Work to be completed
Of all the lines in the entries below, give again exactly those starting at the line containing "to the location block." and ending at the line containing "- Added coding", both ends included, and no others.

Records for this exercise
--------------------------------------------------
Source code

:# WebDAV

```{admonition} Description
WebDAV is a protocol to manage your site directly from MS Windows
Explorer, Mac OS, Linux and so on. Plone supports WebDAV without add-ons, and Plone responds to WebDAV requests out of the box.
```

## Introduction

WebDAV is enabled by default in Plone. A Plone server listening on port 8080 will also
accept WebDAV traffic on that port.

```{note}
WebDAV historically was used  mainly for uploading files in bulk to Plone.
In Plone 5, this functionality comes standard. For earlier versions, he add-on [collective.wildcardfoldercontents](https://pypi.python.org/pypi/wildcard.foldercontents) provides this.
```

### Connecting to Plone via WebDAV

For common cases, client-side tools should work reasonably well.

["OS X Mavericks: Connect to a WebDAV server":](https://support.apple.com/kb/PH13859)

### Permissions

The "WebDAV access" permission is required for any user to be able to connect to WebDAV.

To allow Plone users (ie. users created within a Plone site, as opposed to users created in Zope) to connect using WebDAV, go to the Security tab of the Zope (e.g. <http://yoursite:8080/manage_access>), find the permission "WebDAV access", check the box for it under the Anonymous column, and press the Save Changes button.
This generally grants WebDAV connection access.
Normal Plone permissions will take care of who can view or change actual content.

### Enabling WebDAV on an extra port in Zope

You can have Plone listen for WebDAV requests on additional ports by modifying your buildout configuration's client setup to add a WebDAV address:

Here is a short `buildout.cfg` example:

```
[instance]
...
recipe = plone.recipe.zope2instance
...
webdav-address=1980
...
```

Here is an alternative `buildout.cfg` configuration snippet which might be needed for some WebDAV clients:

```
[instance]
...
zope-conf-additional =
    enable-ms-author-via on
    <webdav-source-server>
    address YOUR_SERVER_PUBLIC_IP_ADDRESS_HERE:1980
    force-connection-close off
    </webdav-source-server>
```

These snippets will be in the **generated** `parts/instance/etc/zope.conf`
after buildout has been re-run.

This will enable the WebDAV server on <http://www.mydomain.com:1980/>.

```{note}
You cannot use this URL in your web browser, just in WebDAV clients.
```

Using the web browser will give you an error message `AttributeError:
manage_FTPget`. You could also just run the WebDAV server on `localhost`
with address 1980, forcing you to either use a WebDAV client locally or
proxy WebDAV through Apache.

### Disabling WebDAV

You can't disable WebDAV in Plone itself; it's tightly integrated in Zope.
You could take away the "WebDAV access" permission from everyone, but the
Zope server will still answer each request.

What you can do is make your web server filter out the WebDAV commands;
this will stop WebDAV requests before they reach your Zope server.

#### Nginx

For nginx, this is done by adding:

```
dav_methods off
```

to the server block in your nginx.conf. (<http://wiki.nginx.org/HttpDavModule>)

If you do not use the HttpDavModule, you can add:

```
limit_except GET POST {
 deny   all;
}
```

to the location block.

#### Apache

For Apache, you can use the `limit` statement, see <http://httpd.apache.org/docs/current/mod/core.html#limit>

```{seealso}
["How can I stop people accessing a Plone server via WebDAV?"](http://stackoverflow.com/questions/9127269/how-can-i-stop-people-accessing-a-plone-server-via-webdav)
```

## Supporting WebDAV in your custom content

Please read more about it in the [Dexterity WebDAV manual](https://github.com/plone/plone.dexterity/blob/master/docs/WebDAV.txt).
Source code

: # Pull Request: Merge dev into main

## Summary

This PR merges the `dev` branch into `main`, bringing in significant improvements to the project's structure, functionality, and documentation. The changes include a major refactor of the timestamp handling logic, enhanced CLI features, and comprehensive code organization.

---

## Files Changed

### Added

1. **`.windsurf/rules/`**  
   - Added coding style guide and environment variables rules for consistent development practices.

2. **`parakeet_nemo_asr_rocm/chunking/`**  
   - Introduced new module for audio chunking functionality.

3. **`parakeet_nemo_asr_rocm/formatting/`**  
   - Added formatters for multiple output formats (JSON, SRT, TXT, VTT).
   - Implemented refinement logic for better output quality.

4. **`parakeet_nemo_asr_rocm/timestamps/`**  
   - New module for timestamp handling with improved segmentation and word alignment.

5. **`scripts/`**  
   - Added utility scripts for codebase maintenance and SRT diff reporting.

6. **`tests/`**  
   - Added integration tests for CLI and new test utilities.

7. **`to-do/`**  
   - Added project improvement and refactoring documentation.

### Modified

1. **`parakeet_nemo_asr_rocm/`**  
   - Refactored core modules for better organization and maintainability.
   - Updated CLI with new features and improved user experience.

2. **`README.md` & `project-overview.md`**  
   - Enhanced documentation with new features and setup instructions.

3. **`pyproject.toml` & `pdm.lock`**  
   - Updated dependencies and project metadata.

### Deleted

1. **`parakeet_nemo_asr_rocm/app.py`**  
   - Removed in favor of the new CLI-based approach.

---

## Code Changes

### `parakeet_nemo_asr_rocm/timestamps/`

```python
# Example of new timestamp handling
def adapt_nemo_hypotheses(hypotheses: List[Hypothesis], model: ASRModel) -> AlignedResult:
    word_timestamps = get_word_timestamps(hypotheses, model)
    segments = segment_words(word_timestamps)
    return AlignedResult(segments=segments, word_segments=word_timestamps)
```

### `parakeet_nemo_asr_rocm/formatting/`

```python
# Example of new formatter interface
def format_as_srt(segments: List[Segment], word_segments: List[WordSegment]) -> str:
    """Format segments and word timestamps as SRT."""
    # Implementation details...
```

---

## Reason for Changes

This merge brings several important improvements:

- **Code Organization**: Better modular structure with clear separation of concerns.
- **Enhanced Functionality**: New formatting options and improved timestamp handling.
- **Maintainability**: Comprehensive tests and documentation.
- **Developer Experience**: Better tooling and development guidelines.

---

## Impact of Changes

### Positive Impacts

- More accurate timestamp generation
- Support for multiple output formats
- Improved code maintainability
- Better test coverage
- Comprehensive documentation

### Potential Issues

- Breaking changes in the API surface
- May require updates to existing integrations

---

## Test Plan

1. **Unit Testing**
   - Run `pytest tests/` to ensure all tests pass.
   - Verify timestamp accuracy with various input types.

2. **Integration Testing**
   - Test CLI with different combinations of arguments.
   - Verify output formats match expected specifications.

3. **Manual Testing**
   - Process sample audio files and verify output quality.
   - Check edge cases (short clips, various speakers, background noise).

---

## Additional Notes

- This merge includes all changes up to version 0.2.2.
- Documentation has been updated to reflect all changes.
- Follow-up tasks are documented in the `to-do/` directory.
--------------------------------------------------
Solution to this task
to the location block.

#### Apache

For Apache, you can use the `limit` statement, see <http://httpd.apache.org/docs/current/mod/core.html#limit>

```{seealso}
["How can I stop people accessing a Plone server via WebDAV?"](http://stackoverflow.com/questions/9127269/how-can-i-stop-people-accessing-a-plone-server-via-webdav)
```

## Supporting WebDAV in your custom content

Please read more about it in the [Dexterity WebDAV manual](https://github.com/plone/plone.dexterity/blob/master/docs/WebDAV.txt).
Source code

: # Pull Request: Merge dev into main

## Summary

This PR merges the `dev` branch into `main`, bringing in significant improvements to the project's structure, functionality, and documentation. The changes include a major refactor of the timestamp handling logic, enhanced CLI features, and comprehensive code organization.

---

## Files Changed

### Added

1. **`.windsurf/rules/`**  
   - Added coding style guide and environment variables rules for consistent development practices.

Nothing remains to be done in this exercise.